Return each record exactly as it appears, so that nothing is dropped or altered.
··· Provided data
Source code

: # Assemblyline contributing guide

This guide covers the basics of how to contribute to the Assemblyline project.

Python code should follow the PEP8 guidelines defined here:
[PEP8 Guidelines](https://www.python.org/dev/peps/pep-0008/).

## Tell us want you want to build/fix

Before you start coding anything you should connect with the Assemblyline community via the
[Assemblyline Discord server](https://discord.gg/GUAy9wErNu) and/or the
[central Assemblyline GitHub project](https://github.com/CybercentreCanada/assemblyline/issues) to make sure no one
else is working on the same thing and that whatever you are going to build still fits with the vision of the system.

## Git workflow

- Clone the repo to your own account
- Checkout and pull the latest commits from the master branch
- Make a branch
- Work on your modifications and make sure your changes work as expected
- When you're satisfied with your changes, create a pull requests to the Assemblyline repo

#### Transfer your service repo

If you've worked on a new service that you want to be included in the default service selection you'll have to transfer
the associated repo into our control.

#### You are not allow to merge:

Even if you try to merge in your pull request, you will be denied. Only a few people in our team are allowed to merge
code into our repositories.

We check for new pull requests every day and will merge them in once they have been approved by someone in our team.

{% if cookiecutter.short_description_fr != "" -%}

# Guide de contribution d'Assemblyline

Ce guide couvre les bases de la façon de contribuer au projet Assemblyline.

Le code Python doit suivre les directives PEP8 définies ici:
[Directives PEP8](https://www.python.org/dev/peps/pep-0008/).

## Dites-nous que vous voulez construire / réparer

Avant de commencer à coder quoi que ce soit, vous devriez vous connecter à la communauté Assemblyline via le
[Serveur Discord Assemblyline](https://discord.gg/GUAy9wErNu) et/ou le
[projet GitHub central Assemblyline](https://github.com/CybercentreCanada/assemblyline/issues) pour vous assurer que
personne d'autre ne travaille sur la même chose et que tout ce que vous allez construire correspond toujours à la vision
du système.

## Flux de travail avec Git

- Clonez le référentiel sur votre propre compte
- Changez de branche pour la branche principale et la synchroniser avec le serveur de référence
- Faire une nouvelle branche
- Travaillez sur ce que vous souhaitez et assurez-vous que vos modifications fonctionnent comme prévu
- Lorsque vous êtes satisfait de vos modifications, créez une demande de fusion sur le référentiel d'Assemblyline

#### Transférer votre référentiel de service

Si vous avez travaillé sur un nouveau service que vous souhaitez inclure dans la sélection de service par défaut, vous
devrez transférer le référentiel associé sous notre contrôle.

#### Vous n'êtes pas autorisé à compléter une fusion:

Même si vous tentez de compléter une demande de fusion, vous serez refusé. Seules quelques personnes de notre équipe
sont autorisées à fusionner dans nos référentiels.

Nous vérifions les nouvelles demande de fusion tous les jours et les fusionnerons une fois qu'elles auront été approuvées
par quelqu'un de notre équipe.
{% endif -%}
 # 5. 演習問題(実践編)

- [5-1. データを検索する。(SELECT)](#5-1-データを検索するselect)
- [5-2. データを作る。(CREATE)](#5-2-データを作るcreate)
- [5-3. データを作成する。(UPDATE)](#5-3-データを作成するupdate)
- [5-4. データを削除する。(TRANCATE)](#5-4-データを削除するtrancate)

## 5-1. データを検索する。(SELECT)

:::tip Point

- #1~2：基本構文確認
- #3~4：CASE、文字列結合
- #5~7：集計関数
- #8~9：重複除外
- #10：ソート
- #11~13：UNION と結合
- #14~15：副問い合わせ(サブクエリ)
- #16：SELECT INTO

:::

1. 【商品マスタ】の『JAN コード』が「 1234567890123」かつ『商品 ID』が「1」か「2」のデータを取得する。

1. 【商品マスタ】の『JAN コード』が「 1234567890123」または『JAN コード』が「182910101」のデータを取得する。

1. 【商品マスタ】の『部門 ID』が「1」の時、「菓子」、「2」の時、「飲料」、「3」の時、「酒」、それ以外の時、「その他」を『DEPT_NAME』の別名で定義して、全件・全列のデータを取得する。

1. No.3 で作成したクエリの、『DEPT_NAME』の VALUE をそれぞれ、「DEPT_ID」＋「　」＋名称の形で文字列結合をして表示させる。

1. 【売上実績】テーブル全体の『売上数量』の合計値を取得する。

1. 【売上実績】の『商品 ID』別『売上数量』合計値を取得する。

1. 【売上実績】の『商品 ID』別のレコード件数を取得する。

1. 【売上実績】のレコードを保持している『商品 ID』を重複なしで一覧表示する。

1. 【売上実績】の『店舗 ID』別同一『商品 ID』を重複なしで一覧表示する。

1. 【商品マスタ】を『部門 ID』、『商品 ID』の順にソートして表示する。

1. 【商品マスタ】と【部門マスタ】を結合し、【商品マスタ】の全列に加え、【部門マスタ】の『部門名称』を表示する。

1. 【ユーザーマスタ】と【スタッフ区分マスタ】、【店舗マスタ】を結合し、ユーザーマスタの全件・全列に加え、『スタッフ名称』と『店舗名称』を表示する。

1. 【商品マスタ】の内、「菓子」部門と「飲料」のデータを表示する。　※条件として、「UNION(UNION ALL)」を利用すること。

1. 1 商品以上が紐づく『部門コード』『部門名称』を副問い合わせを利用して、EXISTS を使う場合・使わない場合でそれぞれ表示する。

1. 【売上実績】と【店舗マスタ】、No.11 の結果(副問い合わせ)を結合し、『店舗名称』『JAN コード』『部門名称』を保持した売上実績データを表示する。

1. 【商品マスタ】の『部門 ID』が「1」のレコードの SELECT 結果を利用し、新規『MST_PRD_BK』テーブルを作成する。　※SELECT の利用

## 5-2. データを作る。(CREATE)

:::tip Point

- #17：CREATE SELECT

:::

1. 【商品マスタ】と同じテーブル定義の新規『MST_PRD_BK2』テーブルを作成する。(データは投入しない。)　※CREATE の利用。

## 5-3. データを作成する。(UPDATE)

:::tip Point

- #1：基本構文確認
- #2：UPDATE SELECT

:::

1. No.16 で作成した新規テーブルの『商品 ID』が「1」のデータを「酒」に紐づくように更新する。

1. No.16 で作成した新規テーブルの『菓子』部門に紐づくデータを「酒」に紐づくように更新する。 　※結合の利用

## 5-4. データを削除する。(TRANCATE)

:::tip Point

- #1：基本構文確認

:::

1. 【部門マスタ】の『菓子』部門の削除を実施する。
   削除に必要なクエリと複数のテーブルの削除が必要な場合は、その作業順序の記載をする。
······
*Exercise answer*.
Source code

: # Assemblyline contributing guide

This guide covers the basics of how to contribute to the Assemblyline project.

Python code should follow the PEP8 guidelines defined here:
[PEP8 Guidelines](https://www.python.org/dev/peps/pep-0008/).

## Tell us want you want to build/fix

Before you start coding anything you should connect with the Assemblyline community via the
[Assemblyline Discord server](https://discord.gg/GUAy9wErNu) and/or the
[central Assemblyline GitHub project](https://github.com/CybercentreCanada/assemblyline/issues) to make sure no one
else is working on the same thing and that whatever you are going to build still fits with the vision of the system.

## Git workflow

- Clone the repo to your own account
- Checkout and pull the latest commits from the master branch
- Make a branch
- Work on your modifications and make sure your changes work as expected
- When you're satisfied with your changes, create a pull requests to the Assemblyline repo

#### Transfer your service repo

If you've worked on a new service that you want to be included in the default service selection you'll have to transfer
the associated repo into our control.

#### You are not allow to merge:

Even if you try to merge in your pull request, you will be denied. Only a few people in our team are allowed to merge
code into our repositories.

We check for new pull requests every day and will merge them in once they have been approved by someone in our team.

{% if cookiecutter.short_description_fr != "" -%}

# Guide de contribution d'Assemblyline

Ce guide couvre les bases de la façon de contribuer au projet Assemblyline.

Le code Python doit suivre les directives PEP8 définies ici:
[Directives PEP8](https://www.python.org/dev/peps/pep-0008/).

## Dites-nous que vous voulez construire / réparer

Avant de commencer à coder quoi que ce soit, vous devriez vous connecter à la communauté Assemblyline via le
[Serveur Discord Assemblyline](https://discord.gg/GUAy9wErNu) et/ou le
[projet GitHub central Assemblyline](https://github.com/CybercentreCanada/assemblyline/issues) pour vous assurer que
personne d'autre ne travaille sur la même chose et que tout ce que vous allez construire correspond toujours à la vision
du système.

## Flux de travail avec Git

- Clonez le référentiel sur votre propre compte
- Changez de branche pour la branche principale et la synchroniser avec le serveur de référence
- Faire une nouvelle branche
- Travaillez sur ce que vous souhaitez et assurez-vous que vos modifications fonctionnent comme prévu
- Lorsque vous êtes satisfait de vos modifications, créez une demande de fusion sur le référentiel d'Assemblyline

#### Transférer votre référentiel de service

Si vous avez travaillé sur un nouveau service que vous souhaitez inclure dans la sélection de service par défaut, vous
devrez transférer le référentiel associé sous notre contrôle.

#### Vous n'êtes pas autorisé à compléter une fusion:

Même si vous tentez de compléter une demande de fusion, vous serez refusé. Seules quelques personnes de notre équipe
sont autorisées à fusionner dans nos référentiels.

Nous vérifions les nouvelles demande de fusion tous les jours et les fusionnerons une fois qu'elles auront été approuvées
par quelqu'un de notre équipe.
{% endif -%}
 # 5. 演習問題(実践編)

- [5-1. データを検索する。(SELECT)](#5-1-データを検索するselect)
- [5-2. データを作る。(CREATE)](#5-2-データを作るcreate)
- [5-3. データを作成する。(UPDATE)](#5-3-データを作成するupdate)
- [5-4. データを削除する。(TRANCATE)](#5-4-データを削除するtrancate)

## 5-1. データを検索する。(SELECT)

:::tip Point

- #1~2：基本構文確認
- #3~4：CASE、文字列結合
- #5~7：集計関数
- #8~9：重複除外
- #10：ソート
- #11~13：UNION と結合
- #14~15：副問い合わせ(サブクエリ)
- #16：SELECT INTO

:::

1. 【商品マスタ】の『JAN コード』が「 1234567890123」かつ『商品 ID』が「1」か「2」のデータを取得する。

1. 【商品マスタ】の『JAN コード』が「 1234567890123」または『JAN コード』が「182910101」のデータを取得する。

1. 【商品マスタ】の『部門 ID』が「1」の時、「菓子」、「2」の時、「飲料」、「3」の時、「酒」、それ以外の時、「その他」を『DEPT_NAME』の別名で定義して、全件・全列のデータを取得する。

1. No.3 で作成したクエリの、『DEPT_NAME』の VALUE をそれぞれ、「DEPT_ID」＋「　」＋名称の形で文字列結合をして表示させる。

1. 【売上実績】テーブル全体の『売上数量』の合計値を取得する。

1. 【売上実績】の『商品 ID』別『売上数量』合計値を取得する。

1. 【売上実績】の『商品 ID』別のレコード件数を取得する。

1. 【売上実績】のレコードを保持している『商品 ID』を重複なしで一覧表示する。

1. 【売上実績】の『店舗 ID』別同一『商品 ID』を重複なしで一覧表示する。

1. 【商品マスタ】を『部門 ID』、『商品 ID』の順にソートして表示する。

1. 【商品マスタ】と【部門マスタ】を結合し、【商品マスタ】の全列に加え、【部門マスタ】の『部門名称』を表示する。

1. 【ユーザーマスタ】と【スタッフ区分マスタ】、【店舗マスタ】を結合し、ユーザーマスタの全件・全列に加え、『スタッフ名称』と『店舗名称』を表示する。

1. 【商品マスタ】の内、「菓子」部門と「飲料」のデータを表示する。　※条件として、「UNION(UNION ALL)」を利用すること。

1. 1 商品以上が紐づく『部門コード』『部門名称』を副問い合わせを利用して、EXISTS を使う場合・使わない場合でそれぞれ表示する。

1. 【売上実績】と【店舗マスタ】、No.11 の結果(副問い合わせ)を結合し、『店舗名称』『JAN コード』『部門名称』を保持した売上実績データを表示する。

1. 【商品マスタ】の『部門 ID』が「1」のレコードの SELECT 結果を利用し、新規『MST_PRD_BK』テーブルを作成する。　※SELECT の利用

## 5-2. データを作る。(CREATE)

:::tip Point

- #17：CREATE SELECT

:::

1. 【商品マスタ】と同じテーブル定義の新規『MST_PRD_BK2』テーブルを作成する。(データは投入しない。)　※CREATE の利用。

## 5-3. データを作成する。(UPDATE)

:::tip Point

- #1：基本構文確認
- #2：UPDATE SELECT

:::

1. No.16 で作成した新規テーブルの『商品 ID』が「1」のデータを「酒」に紐づくように更新する。

1. No.16 で作成した新規テーブルの『菓子』部門に紐づくデータを「酒」に紐づくように更新する。 　※結合の利用

## 5-4. データを削除する。(TRANCATE)

:::tip Point

- #1：基本構文確認

:::

1. 【部門マスタ】の『菓子』部門の削除を実施する。
   削除に必要なクエリと複数のテーブルの削除が必要な場合は、その作業順序の記載をする。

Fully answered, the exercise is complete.